### Task objective
Up to and including the line bearing "<td><p><code>doc_url</code></p></td>", output every line of the entries exactly as written, starting from the first; pictures stay out.

:: Task data ::

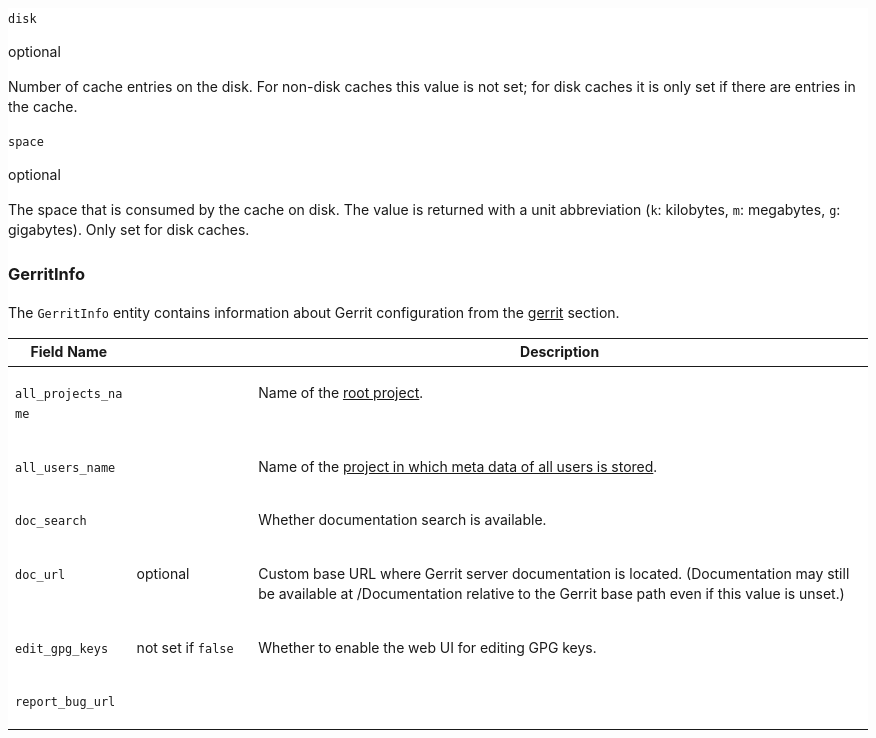 <tr class="even">
<td><p><code>disk</code></p></td>
<td><p>optional</p></td>
<td><p>Number of cache entries on the disk. For non-disk caches this value is not set; for disk caches it is only set if there are entries in the cache.</p></td>
</tr>
<tr class="odd">
<td><p><code>space</code></p></td>
<td><p>optional</p></td>
<td><p>The space that is consumed by the cache on disk. The value is returned with a unit abbreviation (<code>k</code>: kilobytes, <code>m</code>: megabytes, <code>g</code>: gigabytes). Only set for disk caches.</p></td>
</tr>
</tbody>
</table>

### GerritInfo

The `GerritInfo` entity contains information about Gerrit configuration
from the [gerrit](config-gerrit.html#gerrit) section.

<table>
<colgroup>
<col width="14%" />
<col width="14%" />
<col width="71%" />
</colgroup>
<thead>
<tr class="header">
<th>Field Name</th>
<th></th>
<th>Description</th>
</tr>
</thead>
<tbody>
<tr class="odd">
<td><p><code>all_projects_name</code></p></td>
<td></td>
<td><p>Name of the <a href="config-gerrit.html#gerrit.allProjects">root project</a>.</p></td>
</tr>
<tr class="even">
<td><p><code>all_users_name</code></p></td>
<td></td>
<td><p>Name of the <a href="config-gerrit.html#gerrit.allUsers">project in which meta data of all users is stored</a>.</p></td>
</tr>
<tr class="odd">
<td><p><code>doc_search</code></p></td>
<td></td>
<td><p>Whether documentation search is available.</p></td>
</tr>
<tr class="even">
<td><p><code>doc_url</code></p></td>
<td><p>optional</p></td>
<td><p>Custom base URL where Gerrit server documentation is located. (Documentation may still be available at /Documentation relative to the Gerrit base path even if this value is unset.)</p></td>
</tr>
<tr class="odd">
<td><p><code>edit_gpg_keys</code></p></td>
<td><p>not set if <code>false</code></p></td>
<td><p>Whether to enable the web UI for editing GPG keys.</p></td>
</tr>
<tr class="even">
<td><p><code>report_bug_url</code></p></td>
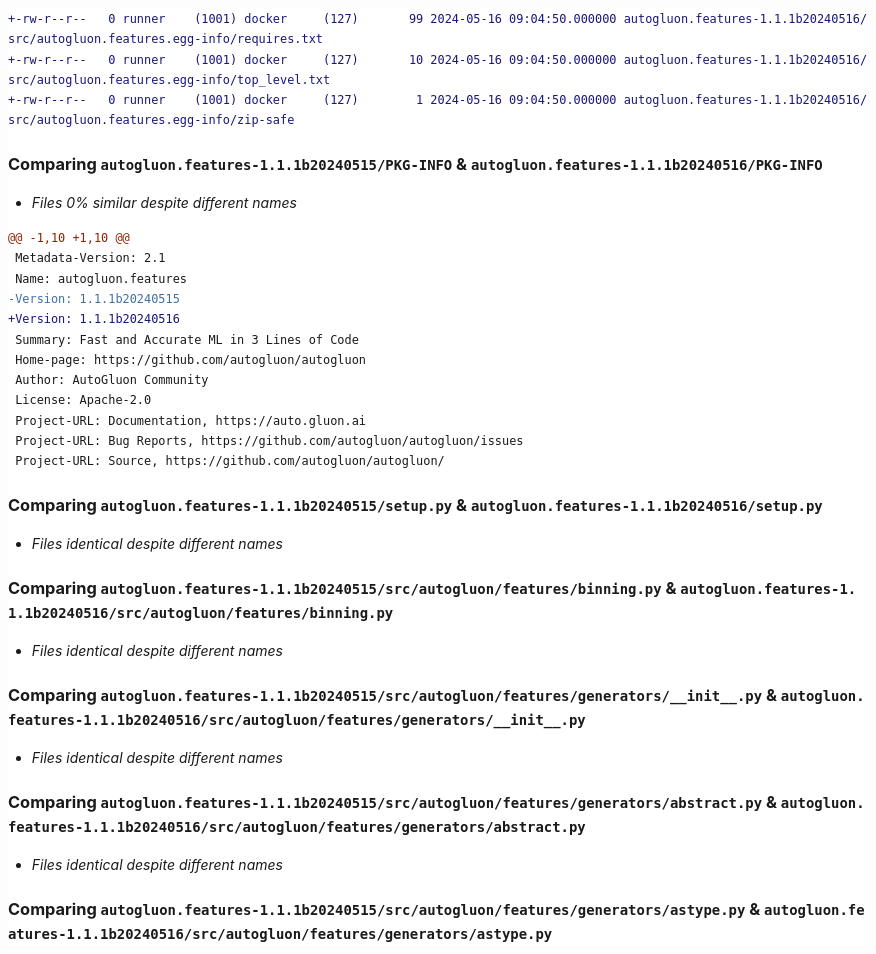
 ```diff
+-rw-r--r--   0 runner    (1001) docker     (127)       99 2024-05-16 09:04:50.000000 autogluon.features-1.1.1b20240516/src/autogluon.features.egg-info/requires.txt
+-rw-r--r--   0 runner    (1001) docker     (127)       10 2024-05-16 09:04:50.000000 autogluon.features-1.1.1b20240516/src/autogluon.features.egg-info/top_level.txt
+-rw-r--r--   0 runner    (1001) docker     (127)        1 2024-05-16 09:04:50.000000 autogluon.features-1.1.1b20240516/src/autogluon.features.egg-info/zip-safe
```

### Comparing `autogluon.features-1.1.1b20240515/PKG-INFO` & `autogluon.features-1.1.1b20240516/PKG-INFO`

 * *Files 0% similar despite different names*

```diff
@@ -1,10 +1,10 @@
 Metadata-Version: 2.1
 Name: autogluon.features
-Version: 1.1.1b20240515
+Version: 1.1.1b20240516
 Summary: Fast and Accurate ML in 3 Lines of Code
 Home-page: https://github.com/autogluon/autogluon
 Author: AutoGluon Community
 License: Apache-2.0
 Project-URL: Documentation, https://auto.gluon.ai
 Project-URL: Bug Reports, https://github.com/autogluon/autogluon/issues
 Project-URL: Source, https://github.com/autogluon/autogluon/
```

### Comparing `autogluon.features-1.1.1b20240515/setup.py` & `autogluon.features-1.1.1b20240516/setup.py`

 * *Files identical despite different names*

### Comparing `autogluon.features-1.1.1b20240515/src/autogluon/features/binning.py` & `autogluon.features-1.1.1b20240516/src/autogluon/features/binning.py`

 * *Files identical despite different names*

### Comparing `autogluon.features-1.1.1b20240515/src/autogluon/features/generators/__init__.py` & `autogluon.features-1.1.1b20240516/src/autogluon/features/generators/__init__.py`

 * *Files identical despite different names*

### Comparing `autogluon.features-1.1.1b20240515/src/autogluon/features/generators/abstract.py` & `autogluon.features-1.1.1b20240516/src/autogluon/features/generators/abstract.py`

 * *Files identical despite different names*

### Comparing `autogluon.features-1.1.1b20240515/src/autogluon/features/generators/astype.py` & `autogluon.features-1.1.1b20240516/src/autogluon/features/generators/astype.py`
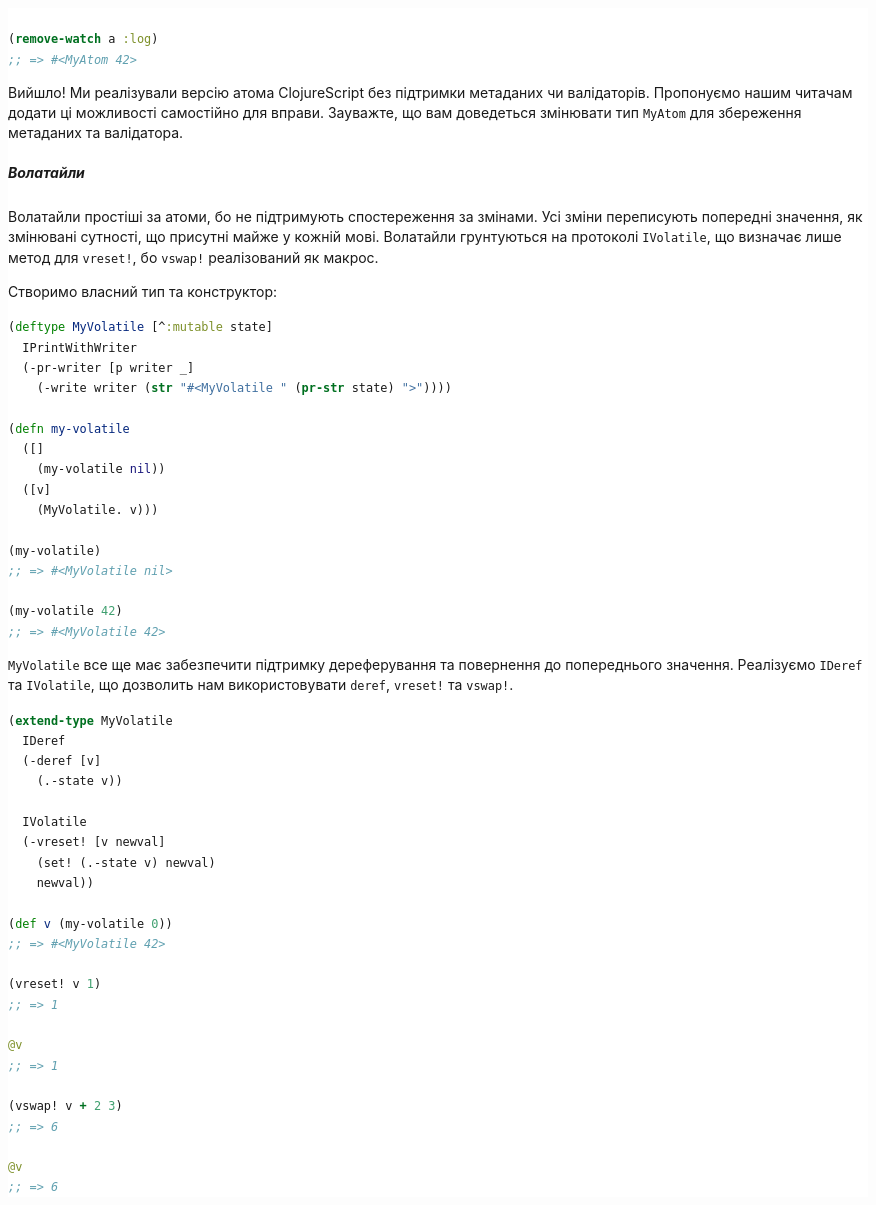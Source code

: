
 ```clojure

(remove-watch a :log)
;; => #<MyAtom 42>
```

Вийшло! Ми реалізували версію атома ClojureScript без підтримки метаданих чи валідаторів. Пропонуємо нашим читачам додати ці можливості самостійно для вправи. Зауважте, що вам доведеться змінювати тип `MyAtom` для збереження метаданих та валідатора.

##### Волатайли

Волатайли простіші за атоми, бо не підтримують спостереження за змінами. Усі зміни переписують попередні значення, як змінювані сутності, що присутні майже у кожній мові. Волатайли грунтуються на протоколі `IVolatile`, що визначає лише метод для `vreset!`, бо `vswap!` реалізований як макрос.

Створимо власний тип та конструктор:

```clojure
(deftype MyVolatile [^:mutable state]
  IPrintWithWriter
  (-pr-writer [p writer _]
    (-write writer (str "#<MyVolatile " (pr-str state) ">"))))

(defn my-volatile
  ([]
    (my-volatile nil))
  ([v]
    (MyVolatile. v)))

(my-volatile)
;; => #<MyVolatile nil>

(my-volatile 42)
;; => #<MyVolatile 42>
```

`MyVolatile` все ще має забезпечити підтримку дереферування та повернення до попереднього значення. Реалізуємо `IDeref` та `IVolatile`, що дозволить нам використовувати `deref`, `vreset!` та `vswap!`.

```clojure
(extend-type MyVolatile
  IDeref
  (-deref [v]
    (.-state v))

  IVolatile
  (-vreset! [v newval]
    (set! (.-state v) newval)
    newval))

(def v (my-volatile 0))
;; => #<MyVolatile 42>

(vreset! v 1)
;; => 1

@v
;; => 1

(vswap! v + 2 3)
;; => 6

@v
;; => 6
```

:::

### Answer below
 <tr class="even">
<td><p><code>disk</code></p></td>
<td><p>optional</p></td>
<td><p>Number of cache entries on the disk. For non-disk caches this value is not set; for disk caches it is only set if there are entries in the cache.</p></td>
</tr>
<tr class="odd">
<td><p><code>space</code></p></td>
<td><p>optional</p></td>
<td><p>The space that is consumed by the cache on disk. The value is returned with a unit abbreviation (<code>k</code>: kilobytes, <code>m</code>: megabytes, <code>g</code>: gigabytes). Only set for disk caches.</p></td>
</tr>
</tbody>
</table>

### GerritInfo

The `GerritInfo` entity contains information about Gerrit configuration
from the [gerrit](config-gerrit.html#gerrit) section.

<table>
<colgroup>
<col width="14%" />
<col width="14%" />
<col width="71%" />
</colgroup>
<thead>
<tr class="header">
<th>Field Name</th>
<th></th>
<th>Description</th>
</tr>
</thead>
<tbody>
<tr class="odd">
<td><p><code>all_projects_name</code></p></td>
<td></td>
<td><p>Name of the <a href="config-gerrit.html#gerrit.allProjects">root project</a>.</p></td>
</tr>
<tr class="even">
<td><p><code>all_users_name</code></p></td>
<td></td>
<td><p>Name of the <a href="config-gerrit.html#gerrit.allUsers">project in which meta data of all users is stored</a>.</p></td>
</tr>
<tr class="odd">
<td><p><code>doc_search</code></p></td>
<td></td>
<td><p>Whether documentation search is available.</p></td>
</tr>
<tr class="even">
<td><p><code>doc_url</code></p></td>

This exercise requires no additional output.